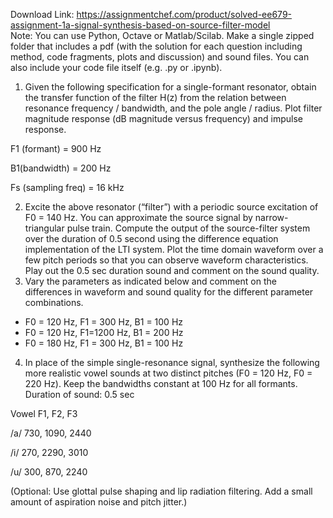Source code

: Download Link: https://assignmentchef.com/product/solved-ee679-assignment-1a-signal-synthesis-based-on-source-filter-model
<br>
Note: You can use Python, Octave or Matlab/Scilab.  Make a single zipped folder that includes a pdf (with the solution for each question including method, code fragments, plots and discussion) and sound files. You can also include your code file itself (e.g. .py or .ipynb).

<ol>

 <li>Given the following specification for a single-formant resonator, obtain the transfer function of the filter H(z) from the relation between resonance frequency / bandwidth, and the pole angle / radius. Plot filter magnitude response (dB magnitude versus frequency) and impulse response.</li>

</ol>

F1 (formant) = 900 Hz

B1(bandwidth) = 200 Hz

Fs (sampling freq) = 16 kHz

<ol start="2">

 <li>Excite the above resonator (“filter”) with a periodic source excitation of F0 = 140 Hz. You can approximate the source signal by narrow-triangular pulse train. Compute the output of the source-filter system over the duration of 0.5 second using the difference equation implementation of the LTI system. Plot the time domain waveform over a few pitch periods so that you can observe waveform characteristics.  Play out the 0.5 sec duration sound and comment on the sound quality.</li>

 <li>Vary the parameters as indicated below and comment on the differences in waveform and sound quality for the different parameter combinations.</li>

</ol>

<ul>

 <li>F0 = 120 Hz, F1 = 300 Hz, B1 = 100 Hz</li>

 <li>F0 = 120 Hz, F1=1200 Hz, B1 = 200 Hz</li>

 <li>F0 = 180 Hz, F1 = 300 Hz, B1 = 100 Hz</li>

</ul>

<ol start="4">

 <li>In place of the simple single-resonance signal, synthesize the following more realistic vowel sounds at two distinct pitches (F0 = 120 Hz, F0 = 220 Hz). Keep the bandwidths constant at 100 Hz for all formants. Duration of sound: 0.5 sec</li>

</ol>

Vowel F1, F2, F3

/a/ 730, 1090, 2440

/i/ 270, 2290, 3010

/u/ 300, 870, 2240

(Optional:  Use glottal pulse shaping and lip radiation filtering. Add a small amount of aspiration noise and pitch jitter.)





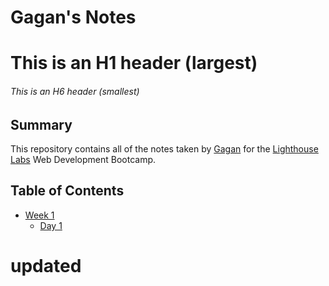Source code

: # Gagan's Notes
# This is an H1 header (largest)
###### This is an H6 header (smallest)

## Summary 

This repository contains all of the notes taken by [Gagan](https://github.com/gagan-uppal) for the [Lighthouse Labs](https://www.lighthouselabs.ca/) Web Development Bootcamp.

## Table of Contents
* [Week 1](/Week_1)
  * [Day 1](/Week_1/Day_1)

# updated
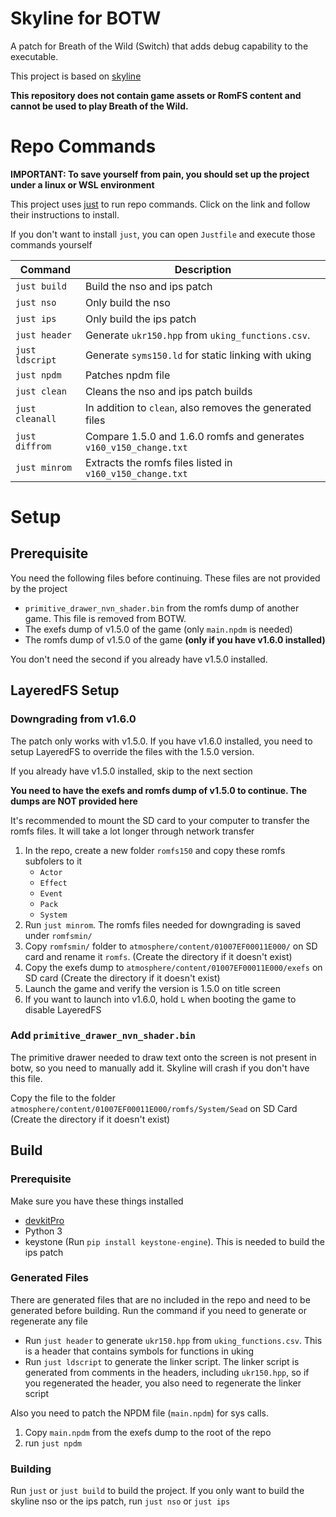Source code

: # Skyline for BOTW
A patch for Breath of the Wild (Switch) that adds debug capability to the executable. 

This project is based on [skyline](https://github.com/skyline-dev/skyline)

**This repository does not contain game assets or RomFS content and cannot be used to play Breath of the Wild.**

# Repo Commands

**IMPORTANT: To save yourself from pain, you should set up the project under a linux or WSL environment**

This project uses [just](https://github.com/casey/just) to run repo commands. Click on the link and follow their instructions to install.

If you don't want to install `just`, you can open `Justfile` and execute those commands yourself

|Command|Description|
|-|-|
|`just build`|Build the nso and ips patch|
|`just nso`|Only build the nso|
|`just ips`|Only build the ips patch|
|`just header`|Generate `ukr150.hpp` from `uking_functions.csv`. |
|`just ldscript`|Generate `syms150.ld` for static linking with uking|
|`just npdm`|Patches npdm file|
|`just clean`|Cleans the nso and ips patch builds|
|`just cleanall`|In addition to `clean`, also removes the generated files|
|`just diffrom`|Compare 1.5.0 and 1.6.0 romfs and generates `v160_v150_change.txt`|
|`just minrom`|Extracts the romfs files listed in `v160_v150_change.txt`|

# Setup
## Prerequisite

You need the following files before continuing. These files are not provided by the project
- `primitive_drawer_nvn_shader.bin` from the romfs dump of another game. This file is removed from BOTW.
- The exefs dump of v1.5.0 of the game (only `main.npdm` is needed)
- The romfs dump of v1.5.0 of the game **(only if you have v1.6.0 installed)**

You don't need the second if you already have v1.5.0 installed.
## LayeredFS Setup

### Downgrading from v1.6.0
The patch only works with v1.5.0. If you have v1.6.0 installed, you need to setup LayeredFS to override the files with the 1.5.0 version.

If you already have v1.5.0 installed, skip to the next section

**You need to have the exefs and romfs dump of v1.5.0 to continue. The dumps are NOT provided here**

It's recommended to mount the SD card to your computer to transfer the romfs files. It will take a lot longer through network transfer
1. In the repo, create a new folder `romfs150` and copy these romfs subfolers to it
   - `Actor`
   - `Effect`
   - `Event`
   - `Pack`
   - `System`
2. Run `just minrom`. The romfs files needed for downgrading is saved under `romfsmin/`
3. Copy `romfsmin/` folder to `atmosphere/content/01007EF00011E000/` on SD card and rename it `romfs`. (Create the directory if it doesn't exist)
4. Copy the exefs dump to `atmosphere/content/01007EF00011E000/exefs` on SD card (Create the directory if it doesn't exist)
5. Launch the game and verify the version is 1.5.0 on title screen
6. If you want to launch into v1.6.0, hold `L` when booting the game to disable LayeredFS

### Add `primitive_drawer_nvn_shader.bin`
The primitive drawer needed to draw text onto the screen is not present in botw, so you need to manually add it. Skyline will crash if you don't have this file.

Copy the file to the folder `atmosphere/content/01007EF00011E000/romfs/System/Sead` on SD Card (Create the directory if it doesn't exist)

## Build
### Prerequisite
Make sure you have these things installed
 - [devkitPro](https://devkitpro.org/wiki/Getting_Started)
 - Python 3
 - keystone (Run `pip install keystone-engine`). This is needed to build the ips patch

### Generated Files
There are generated files that are no included in the repo and need to be generated before building. Run the command if you need to generate or regenerate any file
- Run `just header` to generate `ukr150.hpp` from `uking_functions.csv`. This is a header that contains symbols for functions in uking
- Run `just ldscript` to generate the linker script. The linker script is generated from comments in the headers, including `ukr150.hpp`, so if you regenerated the header, you also need to regenerate the linker script

Also you need to patch the NPDM file (`main.npdm`) for sys calls.
1. Copy `main.npdm` from the exefs dump to the root of the repo
2. run `just npdm`

### Building
Run `just` or `just build` to build the project. If you only want to build the skyline nso or the ips patch, run `just nso` or `just ips`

-=-=-=-=-

■ YOUR ASSIGNMENT
Each entry needs to be returned verbatim, with its pictures left out.

■ RESULT BELOW
Source code

: Download Link: https://assignmentchef.com/product/solved-ee679-assignment-1a-signal-synthesis-based-on-source-filter-model
<br>
Note: You can use Python, Octave or Matlab/Scilab.  Make a single zipped folder that includes a pdf (with the solution for each question including method, code fragments, plots and discussion) and sound files. You can also include your code file itself (e.g. .py or .ipynb).

<ol>

 <li>Given the following specification for a single-formant resonator, obtain the transfer function of the filter H(z) from the relation between resonance frequency / bandwidth, and the pole angle / radius. Plot filter magnitude response (dB magnitude versus frequency) and impulse response.</li>

</ol>

F1 (formant) = 900 Hz

B1(bandwidth) = 200 Hz

Fs (sampling freq) = 16 kHz

<ol start="2">

 <li>Excite the above resonator (“filter”) with a periodic source excitation of F0 = 140 Hz. You can approximate the source signal by narrow-triangular pulse train. Compute the output of the source-filter system over the duration of 0.5 second using the difference equation implementation of the LTI system. Plot the time domain waveform over a few pitch periods so that you can observe waveform characteristics.  Play out the 0.5 sec duration sound and comment on the sound quality.</li>

 <li>Vary the parameters as indicated below and comment on the differences in waveform and sound quality for the different parameter combinations.</li>

</ol>

<ul>

 <li>F0 = 120 Hz, F1 = 300 Hz, B1 = 100 Hz</li>

 <li>F0 = 120 Hz, F1=1200 Hz, B1 = 200 Hz</li>

 <li>F0 = 180 Hz, F1 = 300 Hz, B1 = 100 Hz</li>

</ul>

<ol start="4">

 <li>In place of the simple single-resonance signal, synthesize the following more realistic vowel sounds at two distinct pitches (F0 = 120 Hz, F0 = 220 Hz). Keep the bandwidths constant at 100 Hz for all formants. Duration of sound: 0.5 sec</li>

</ol>

Vowel F1, F2, F3

/a/ 730, 1090, 2440

/i/ 270, 2290, 3010

/u/ 300, 870, 2240

(Optional:  Use glottal pulse shaping and lip radiation filtering. Add a small amount of aspiration noise and pitch jitter.)





Source code

: # Gagan's Notes
# This is an H1 header (largest)
###### This is an H6 header (smallest)

## Summary 

This repository contains all of the notes taken by [Gagan](https://github.com/gagan-uppal) for the [Lighthouse Labs](https://www.lighthouselabs.ca/) Web Development Bootcamp.

## Table of Contents
* [Week 1](/Week_1)
  * [Day 1](/Week_1/Day_1)

# updated
Source code

: # Skyline for BOTW
A patch for Breath of the Wild (Switch) that adds debug capability to the executable. 

This project is based on [skyline](https://github.com/skyline-dev/skyline)

**This repository does not contain game assets or RomFS content and cannot be used to play Breath of the Wild.**

# Repo Commands

**IMPORTANT: To save yourself from pain, you should set up the project under a linux or WSL environment**

This project uses [just](https://github.com/casey/just) to run repo commands. Click on the link and follow their instructions to install.

If you don't want to install `just`, you can open `Justfile` and execute those commands yourself

|Command|Description|
|-|-|
|`just build`|Build the nso and ips patch|
|`just nso`|Only build the nso|
|`just ips`|Only build the ips patch|
|`just header`|Generate `ukr150.hpp` from `uking_functions.csv`. |
|`just ldscript`|Generate `syms150.ld` for static linking with uking|
|`just npdm`|Patches npdm file|
|`just clean`|Cleans the nso and ips patch builds|
|`just cleanall`|In addition to `clean`, also removes the generated files|
|`just diffrom`|Compare 1.5.0 and 1.6.0 romfs and generates `v160_v150_change.txt`|
|`just minrom`|Extracts the romfs files listed in `v160_v150_change.txt`|

# Setup
## Prerequisite

You need the following files before continuing. These files are not provided by the project
- `primitive_drawer_nvn_shader.bin` from the romfs dump of another game. This file is removed from BOTW.
- The exefs dump of v1.5.0 of the game (only `main.npdm` is needed)
- The romfs dump of v1.5.0 of the game **(only if you have v1.6.0 installed)**

You don't need the second if you already have v1.5.0 installed.
## LayeredFS Setup

### Downgrading from v1.6.0
The patch only works with v1.5.0. If you have v1.6.0 installed, you need to setup LayeredFS to override the files with the 1.5.0 version.

If you already have v1.5.0 installed, skip to the next section

**You need to have the exefs and romfs dump of v1.5.0 to continue. The dumps are NOT provided here**

It's recommended to mount the SD card to your computer to transfer the romfs files. It will take a lot longer through network transfer
1. In the repo, create a new folder `romfs150` and copy these romfs subfolers to it
   - `Actor`
   - `Effect`
   - `Event`
   - `Pack`
   - `System`
2. Run `just minrom`. The romfs files needed for downgrading is saved under `romfsmin/`
3. Copy `romfsmin/` folder to `atmosphere/content/01007EF00011E000/` on SD card and rename it `romfs`. (Create the directory if it doesn't exist)
4. Copy the exefs dump to `atmosphere/content/01007EF00011E000/exefs` on SD card (Create the directory if it doesn't exist)
5. Launch the game and verify the version is 1.5.0 on title screen
6. If you want to launch into v1.6.0, hold `L` when booting the game to disable LayeredFS

### Add `primitive_drawer_nvn_shader.bin`
The primitive drawer needed to draw text onto the screen is not present in botw, so you need to manually add it. Skyline will crash if you don't have this file.

Copy the file to the folder `atmosphere/content/01007EF00011E000/romfs/System/Sead` on SD Card (Create the directory if it doesn't exist)

## Build
### Prerequisite
Make sure you have these things installed
 - [devkitPro](https://devkitpro.org/wiki/Getting_Started)
 - Python 3
 - keystone (Run `pip install keystone-engine`). This is needed to build the ips patch

### Generated Files
There are generated files that are no included in the repo and need to be generated before building. Run the command if you need to generate or regenerate any file
- Run `just header` to generate `ukr150.hpp` from `uking_functions.csv`. This is a header that contains symbols for functions in uking
- Run `just ldscript` to generate the linker script. The linker script is generated from comments in the headers, including `ukr150.hpp`, so if you regenerated the header, you also need to regenerate the linker script

Also you need to patch the NPDM file (`main.npdm`) for sys calls.
1. Copy `main.npdm` from the exefs dump to the root of the repo
2. run `just npdm`

### Building
Run `just` or `just build` to build the project. If you only want to build the skyline nso or the ips patch, run `just nso` or `just ips`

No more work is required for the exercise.